Comment on HTML Tag Remover
Re: HTML Tag Remover
by btrott (Parson) on Aug 06, 2000 at 10:19 UTC
    Why don't you take a look at HTML::FormatText. It'll strip the HTML formatting, plus it will format the text as it would be formatted in HTML. Pretty nice. From the docs:
    require HTML::TreeBuilder; $tree = HTML::TreeBuilder->new->parse_file("test.html"); require HTML::FormatText; $formatter = HTML::FormatText->new(leftmargin => 0, rightmargin => 50); print $formatter->format($tree);
    If you don't want the formatting bits, you might try using HTML::Parser.

    In short, parsing HTML is a tricky thing, and it's best to make use of the already-existing code that was written for this purpose.

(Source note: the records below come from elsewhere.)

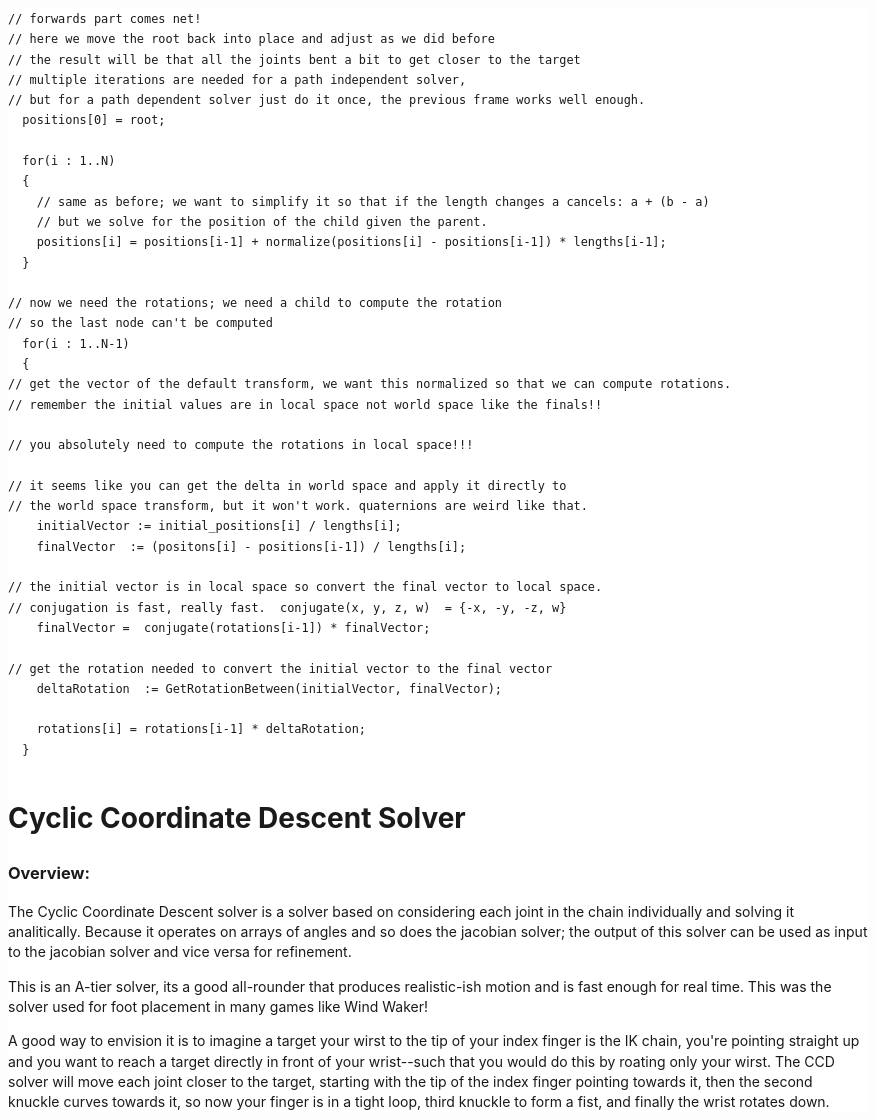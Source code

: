 	// forwards part comes net!
	// here we move the root back into place and adjust as we did before
	// the result will be that all the joints bent a bit to get closer to the target
	// multiple iterations are needed for a path independent solver,
	// but for a path dependent solver just do it once, the previous frame works well enough.
	  positions[0] = root;

	  for(i : 1..N)
	  {
		// same as before; we want to simplify it so that if the length changes a cancels: a + (b - a)
		// but we solve for the position of the child given the parent.
		positions[i] = positions[i-1] + normalize(positions[i] - positions[i-1]) * lengths[i-1];
	  }

	// now we need the rotations; we need a child to compute the rotation
	// so the last node can't be computed
	  for(i : 1..N-1)
	  {
	// get the vector of the default transform, we want this normalized so that we can compute rotations.
	// remember the initial values are in local space not world space like the finals!!

 	// you absolutely need to compute the rotations in local space!!!
  
  	// it seems like you can get the delta in world space and apply it directly to 
   	// the world space transform, but it won't work. quaternions are weird like that. 
		initialVector := initial_positions[i] / lengths[i];
		finalVector  := (positons[i] - positions[i-1]) / lengths[i];

	// the initial vector is in local space so convert the final vector to local space.
	// conjugation is fast, really fast.  conjugate(x, y, z, w)  = {-x, -y, -z, w}
		finalVector =  conjugate(rotations[i-1]) * finalVector;

	// get the rotation needed to convert the initial vector to the final vector
		deltaRotation  := GetRotationBetween(initialVector, finalVector);

		rotations[i] = rotations[i-1] * deltaRotation;
	  }


# Cyclic Coordinate Descent Solver

### Overview:

The Cyclic Coordinate Descent solver is a solver based on considering each joint in the chain individually and solving it analitically.  Because it operates on arrays of angles and so does the jacobian solver; the output of this solver can be used as input to the jacobian solver and vice versa for refinement.

This is an A-tier solver, its a good all-rounder that produces realistic-ish motion and is fast enough for real time.  This was the solver used for foot placement in many games like Wind Waker!

A good way to envision it is to imagine a target your wirst to the tip of your index finger is the IK chain, you're pointing straight up and you want to reach a target directly in front of your wrist--such that you would do this by roating only your wirst.  The CCD solver will move each joint closer to the target, starting with the tip of the index finger pointing towards it, then the second knuckle curves towards it, so now your finger is in a tight loop, third knuckle to form a fist, and finally the wrist rotates down.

(jjhorner)HTML Tag Remover
by jjhorner (Hermit) on Aug 06, 2000 at 10:22 UTC

    Have you ever looked at HTML::Parser? try 'perldoc HTML::Parser' or look at cpan for it.

    Objects of the HTML::Parser class will recognize markup and separate it from plain text (alias data content) in HTML documents. As different kinds of markup and text are recognized, the corresponding event handlers are invoked.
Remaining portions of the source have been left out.